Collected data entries
= Beginning of Section =

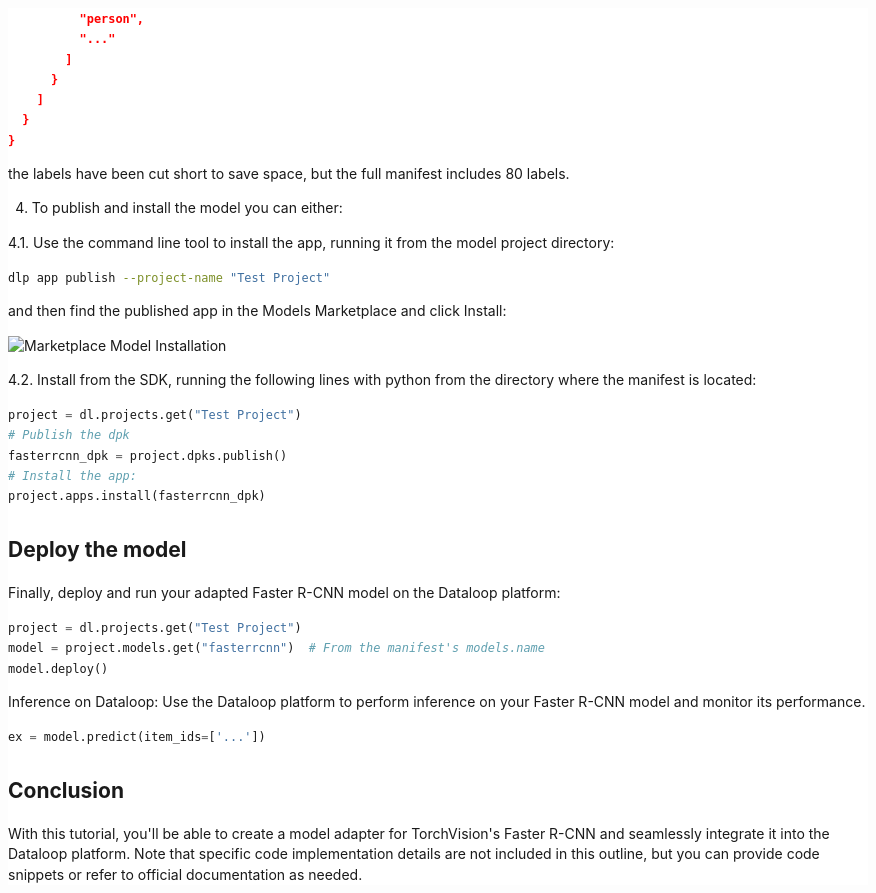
 ```json  
          "person",  
          "..."  
        ]  
      }  
    ]  
  }  
}  
```  
the labels have been cut short to save space, but the full manifest includes 80 labels.  
  
4. To publish and install the model you can either:  
  
4.1. Use the command line tool to install the app, running it from the model project directory:  
  
```bash  
dlp app publish --project-name "Test Project"  
```  
  
and then find the published app in the Models Marketplace and click Install:  
  
![Marketplace Model Installation](../../../assets/images/model_management/market_place_install.png)  
  
4.2. Install from the SDK, running the following lines with python from the directory where the manifest is located:  
  

```python
project = dl.projects.get("Test Project")
# Publish the dpk
fasterrcnn_dpk = project.dpks.publish()
# Install the app:
project.apps.install(fasterrcnn_dpk)
```
  
## Deploy the model  
  
Finally, deploy and run your adapted Faster R-CNN model on the Dataloop platform:  
  

```python
project = dl.projects.get("Test Project")
model = project.models.get("fasterrcnn")  # From the manifest's models.name
model.deploy()
```
Inference on Dataloop: Use the Dataloop platform to perform inference on your Faster R-CNN model and monitor its performance.  

```python
ex = model.predict(item_ids=['...'])
```
  
## Conclusion  
  
With this tutorial, you'll be able to create a model adapter for TorchVision's Faster R-CNN and seamlessly integrate it into the Dataloop platform. Note that specific code implementation details are not included in this outline, but you can provide code snippets or refer to official documentation as needed.  
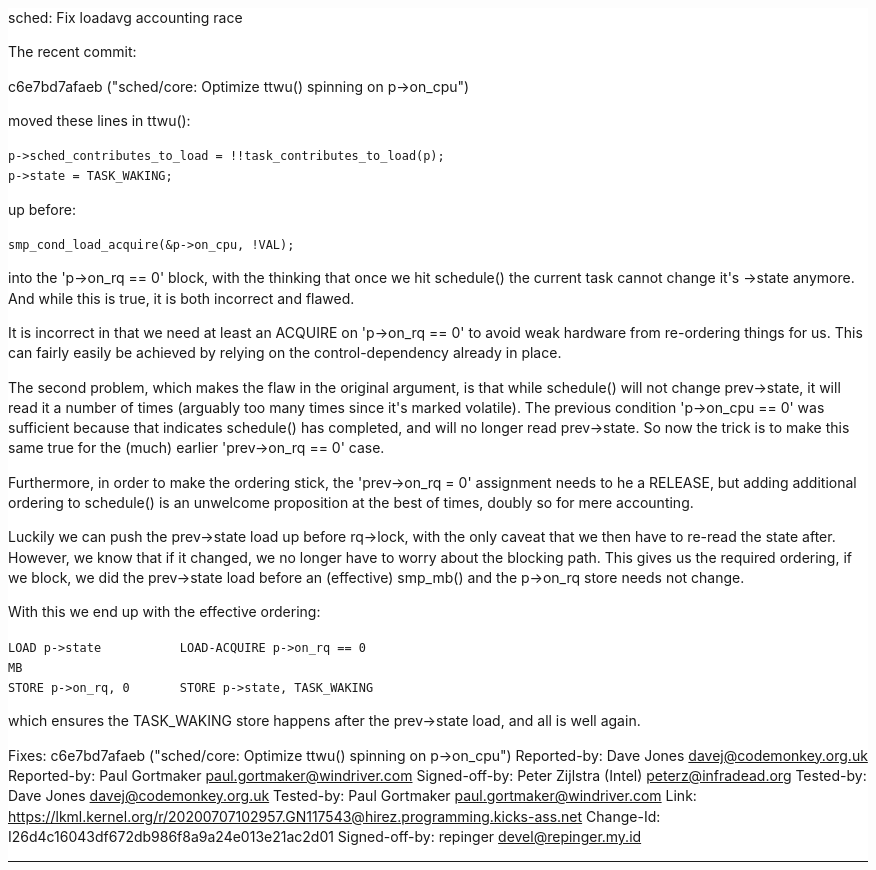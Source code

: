 sched: Fix loadavg accounting race

The recent commit:

  c6e7bd7afaeb ("sched/core: Optimize ttwu() spinning on p->on_cpu")

moved these lines in ttwu():

	p->sched_contributes_to_load = !!task_contributes_to_load(p);
	p->state = TASK_WAKING;

up before:

	smp_cond_load_acquire(&p->on_cpu, !VAL);

into the 'p->on_rq == 0' block, with the thinking that once we hit
schedule() the current task cannot change it's ->state anymore. And
while this is true, it is both incorrect and flawed.

It is incorrect in that we need at least an ACQUIRE on 'p->on_rq == 0'
to avoid weak hardware from re-ordering things for us. This can fairly
easily be achieved by relying on the control-dependency already in
place.

The second problem, which makes the flaw in the original argument, is
that while schedule() will not change prev->state, it will read it a
number of times (arguably too many times since it's marked volatile).
The previous condition 'p->on_cpu == 0' was sufficient because that
indicates schedule() has completed, and will no longer read
prev->state. So now the trick is to make this same true for the (much)
earlier 'prev->on_rq == 0' case.

Furthermore, in order to make the ordering stick, the 'prev->on_rq = 0'
assignment needs to he a RELEASE, but adding additional ordering to
schedule() is an unwelcome proposition at the best of times, doubly so
for mere accounting.

Luckily we can push the prev->state load up before rq->lock, with the
only caveat that we then have to re-read the state after. However, we
know that if it changed, we no longer have to worry about the blocking
path. This gives us the required ordering, if we block, we did the
prev->state load before an (effective) smp_mb() and the p->on_rq store
needs not change.

With this we end up with the effective ordering:

	LOAD p->state           LOAD-ACQUIRE p->on_rq == 0
	MB
	STORE p->on_rq, 0       STORE p->state, TASK_WAKING

which ensures the TASK_WAKING store happens after the prev->state
load, and all is well again.

Fixes: c6e7bd7afaeb ("sched/core: Optimize ttwu() spinning on p->on_cpu")
Reported-by: Dave Jones <davej@codemonkey.org.uk>
Reported-by: Paul Gortmaker <paul.gortmaker@windriver.com>
Signed-off-by: Peter Zijlstra (Intel) <peterz@infradead.org>
Tested-by: Dave Jones <davej@codemonkey.org.uk>
Tested-by: Paul Gortmaker <paul.gortmaker@windriver.com>
Link: https://lkml.kernel.org/r/20200707102957.GN117543@hirez.programming.kicks-ass.net
Change-Id: I26d4c16043df672db986f8a9a24e013e21ac2d01
Signed-off-by: repinger <devel@repinger.my.id>

---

= End of Section =

• Exercise details: The lines to output run from the one containing "Signed-off-by: Peter Zijlstra" through the last line of the records above; repeat them exactly and nothing more.

• Result of the task:
Signed-off-by: Peter Zijlstra (Intel) <peterz@infradead.org>
Tested-by: Dave Jones <davej@codemonkey.org.uk>
Tested-by: Paul Gortmaker <paul.gortmaker@windriver.com>
Link: https://lkml.kernel.org/r/20200707102957.GN117543@hirez.programming.kicks-ass.net
Change-Id: I26d4c16043df672db986f8a9a24e013e21ac2d01
Signed-off-by: repinger <devel@repinger.my.id>

---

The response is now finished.